------ Provided data
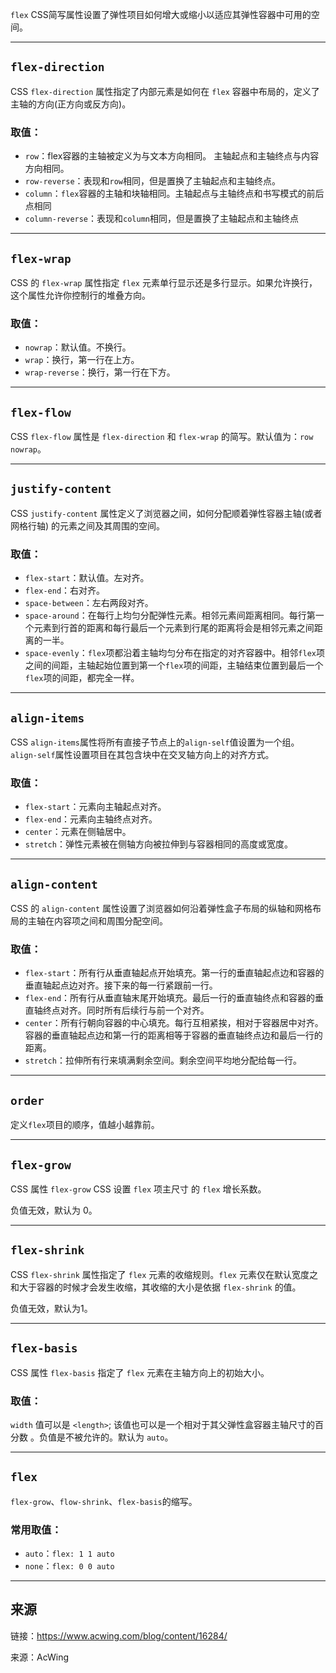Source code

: `flex` CSS简写属性设置了弹性项目如何增大或缩小以适应其弹性容器中可用的空间。

---

## `flex-direction`
CSS `flex-direction` 属性指定了内部元素是如何在 `flex` 容器中布局的，定义了主轴的方向(正方向或反方向)。

### 取值：
+   `row`：flex容器的主轴被定义为与文本方向相同。 主轴起点和主轴终点与内容方向相同。
+   `row-reverse`：表现和`row`相同，但是置换了主轴起点和主轴终点。
+   `column`：`flex`容器的主轴和块轴相同。主轴起点与主轴终点和书写模式的前后点相同
+   `column-reverse`：表现和`column`相同，但是置换了主轴起点和主轴终点

---

## `flex-wrap`
CSS 的 `flex-wrap` 属性指定 `flex` 元素单行显示还是多行显示。如果允许换行，这个属性允许你控制行的堆叠方向。

### 取值：
+   `nowrap`：默认值。不换行。
+   `wrap`：换行，第一行在上方。
+   `wrap-reverse`：换行，第一行在下方。

---

## `flex-flow`
CSS `flex-flow` 属性是 `flex-direction` 和 `flex-wrap` 的简写。默认值为：`row nowrap`。

---

## `justify-content`
CSS `justify-content` 属性定义了浏览器之间，如何分配顺着弹性容器主轴(或者网格行轴) 的元素之间及其周围的空间。

### 取值：
+   `flex-start`：默认值。左对齐。
+   `flex-end`：右对齐。
+   `space-between`：左右两段对齐。
+   `space-around`：在每行上均匀分配弹性元素。相邻元素间距离相同。每行第一个元素到行首的距离和每行最后一个元素到行尾的距离将会是相邻元素之间距离的一半。
+   `space-evenly`：`flex`项都沿着主轴均匀分布在指定的对齐容器中。相邻`flex`项之间的间距，主轴起始位置到第一个`flex`项的间距，主轴结束位置到最后一个`flex`项的间距，都完全一样。

---

## `align-items`
CSS `align-items`属性将所有直接子节点上的`align-self`值设置为一个组。 `align-self`属性设置项目在其包含块中在交叉轴方向上的对齐方式。

### 取值：
+   `flex-start`：元素向主轴起点对齐。
+   `flex-end`：元素向主轴终点对齐。
+   `center`：元素在侧轴居中。
+   `stretch`：弹性元素被在侧轴方向被拉伸到与容器相同的高度或宽度。

---

## `align-content`
CSS 的 `align-content` 属性设置了浏览器如何沿着弹性盒子布局的纵轴和网格布局的主轴在内容项之间和周围分配空间。

### 取值：
+   `flex-start`：所有行从垂直轴起点开始填充。第一行的垂直轴起点边和容器的垂直轴起点边对齐。接下来的每一行紧跟前一行。
+   `flex-end`：所有行从垂直轴末尾开始填充。最后一行的垂直轴终点和容器的垂直轴终点对齐。同时所有后续行与前一个对齐。
+   `center`：所有行朝向容器的中心填充。每行互相紧挨，相对于容器居中对齐。容器的垂直轴起点边和第一行的距离相等于容器的垂直轴终点边和最后一行的距离。
+   `stretch`：拉伸所有行来填满剩余空间。剩余空间平均地分配给每一行。

---

## `order`
定义`flex`项目的顺序，值越小越靠前。

---

## `flex-grow`
CSS 属性 `flex-grow` CSS 设置 `flex` 项主尺寸 的 `flex` 增长系数。

负值无效，默认为 0。

---

## `flex-shrink`
CSS `flex-shrink` 属性指定了 `flex` 元素的收缩规则。`flex` 元素仅在默认宽度之和大于容器的时候才会发生收缩，其收缩的大小是依据 `flex-shrink` 的值。

负值无效，默认为1。

---

## `flex-basis`
CSS 属性 `flex-basis` 指定了 `flex` 元素在主轴方向上的初始大小。

### 取值：
`width` 值可以是 `<length>`; 该值也可以是一个相对于其父弹性盒容器主轴尺寸的百分数 。负值是不被允许的。默认为 `auto`。

---

## `flex`
`flex-grow`、`flow-shrink`、`flex-basis`的缩写。

### 常用取值：
+   `auto`：`flex: 1 1 auto`
+   `none`：`flex: 0 0 auto`

---

## 来源
链接：<a href="https://www.acwing.com/blog/content/16284/">https://www.acwing.com/blog/content/16284/</a>

来源：AcWing
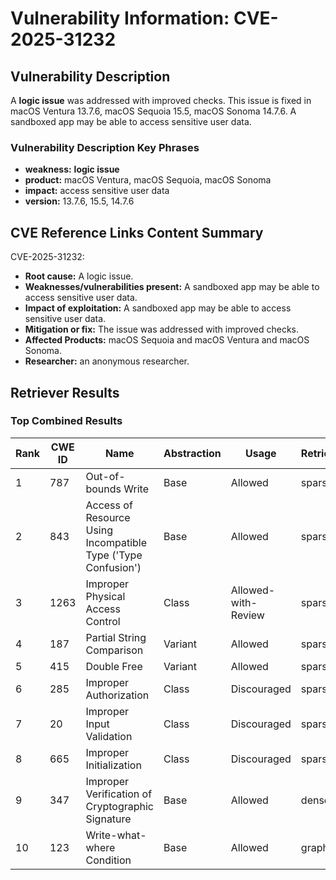# Vulnerability Information: CVE-2025-31232

## Vulnerability Description
A **logic issue** was addressed with improved checks. This issue is fixed in macOS Ventura 13.7.6, macOS Sequoia 15.5, macOS Sonoma 14.7.6. A sandboxed app may be able to access sensitive user data.

### Vulnerability Description Key Phrases
- **weakness:** **logic issue**
- **product:** macOS Ventura, macOS Sequoia, macOS Sonoma
- **impact:** access sensitive user data
- **version:** 13.7.6, 15.5, 14.7.6

## CVE Reference Links Content Summary
CVE-2025-31232:

* **Root cause:** A logic issue.
* **Weaknesses/vulnerabilities present:** A sandboxed app may be able to access sensitive user data.
* **Impact of exploitation:** A sandboxed app may be able to access sensitive user data.
* **Mitigation or fix:** The issue was addressed with improved checks.
* **Affected Products:** macOS Sequoia and macOS Ventura and macOS Sonoma.
* **Researcher:** an anonymous researcher.

## Retriever Results

### Top Combined Results

| Rank | CWE ID | Name | Abstraction | Usage  | Retrievers | Individual Scores |
|------|--------|------|-------------|-------|------------|-------------------|
| 1 | 787 | Out-of-bounds Write | Base | Allowed | sparse | 0.241 |
| 2 | 843 | Access of Resource Using Incompatible Type ('Type Confusion') | Base | Allowed | sparse | 0.223 |
| 3 | 1263 | Improper Physical Access Control | Class | Allowed-with-Review | sparse | 0.216 |
| 4 | 187 | Partial String Comparison | Variant | Allowed | sparse | 0.214 |
| 5 | 415 | Double Free | Variant | Allowed | sparse | 0.206 |
| 6 | 285 | Improper Authorization | Class | Discouraged | sparse | 0.205 |
| 7 | 20 | Improper Input Validation | Class | Discouraged | sparse | 0.204 |
| 8 | 665 | Improper Initialization | Class | Discouraged | sparse | 0.204 |
| 9 | 347 | Improper Verification of Cryptographic Signature | Base | Allowed | dense | 0.541 |
| 10 | 123 | Write-what-where Condition | Base | Allowed | graph | 0.003 |

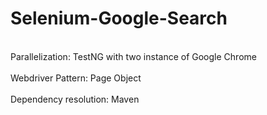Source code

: # Selenium-Google-Search

<br>Parallelization: TestNG with two instance of Google Chrome <br/>
<br>Webdriver Pattern: Page Object <br/>
<br>Dependency resolution: Maven <br/>

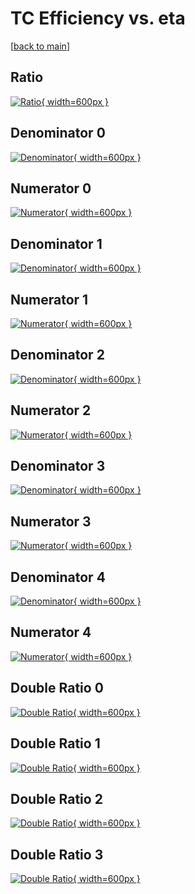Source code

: # TC Efficiency vs. eta

[[back to main](./)]



## Ratio

[![Ratio](../mtv/var/TC_vtr_0_-1_eff_eta.png){ width=600px }](../mtv/var/TC_vtr_0_-1_eff_eta.pdf)

## Denominator 0

[![Denominator](../mtv/den/TC_vtr_0_-1_eff_eta_den0.png){ width=600px }](../mtv/den/TC_vtr_0_-1_eff_eta_den0.pdf)

## Numerator 0

[![Numerator](../mtv/num/TC_vtr_0_-1_eff_eta_num0.png){ width=600px }](../mtv/num/TC_vtr_0_-1_eff_eta_num0.pdf)

## Denominator 1

[![Denominator](../mtv/den/TC_vtr_0_-1_eff_eta_den1.png){ width=600px }](../mtv/den/TC_vtr_0_-1_eff_eta_den1.pdf)

## Numerator 1

[![Numerator](../mtv/num/TC_vtr_0_-1_eff_eta_num1.png){ width=600px }](../mtv/num/TC_vtr_0_-1_eff_eta_num1.pdf)

## Denominator 2

[![Denominator](../mtv/den/TC_vtr_0_-1_eff_eta_den2.png){ width=600px }](../mtv/den/TC_vtr_0_-1_eff_eta_den2.pdf)

## Numerator 2

[![Numerator](../mtv/num/TC_vtr_0_-1_eff_eta_num2.png){ width=600px }](../mtv/num/TC_vtr_0_-1_eff_eta_num2.pdf)

## Denominator 3

[![Denominator](../mtv/den/TC_vtr_0_-1_eff_eta_den3.png){ width=600px }](../mtv/den/TC_vtr_0_-1_eff_eta_den3.pdf)

## Numerator 3

[![Numerator](../mtv/num/TC_vtr_0_-1_eff_eta_num3.png){ width=600px }](../mtv/num/TC_vtr_0_-1_eff_eta_num3.pdf)

## Denominator 4

[![Denominator](../mtv/den/TC_vtr_0_-1_eff_eta_den4.png){ width=600px }](../mtv/den/TC_vtr_0_-1_eff_eta_den4.pdf)

## Numerator 4

[![Numerator](../mtv/num/TC_vtr_0_-1_eff_eta_num4.png){ width=600px }](../mtv/num/TC_vtr_0_-1_eff_eta_num4.pdf)

## Double Ratio 0

[![Double Ratio](../mtv/ratio/TC_vtr_0_-1_eff_eta_ratio0.png){ width=600px }](../mtv/ratio/TC_vtr_0_-1_eff_eta_ratio0.pdf)

## Double Ratio 1

[![Double Ratio](../mtv/ratio/TC_vtr_0_-1_eff_eta_ratio1.png){ width=600px }](../mtv/ratio/TC_vtr_0_-1_eff_eta_ratio1.pdf)

## Double Ratio 2

[![Double Ratio](../mtv/ratio/TC_vtr_0_-1_eff_eta_ratio2.png){ width=600px }](../mtv/ratio/TC_vtr_0_-1_eff_eta_ratio2.pdf)

## Double Ratio 3

[![Double Ratio](../mtv/ratio/TC_vtr_0_-1_eff_eta_ratio3.png){ width=600px }](../mtv/ratio/TC_vtr_0_-1_eff_eta_ratio3.pdf)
------------
__Task requirements__
Over the whole of the material above, count the lines that contain the word "Ventura"; give only the number.

__Task solution__
3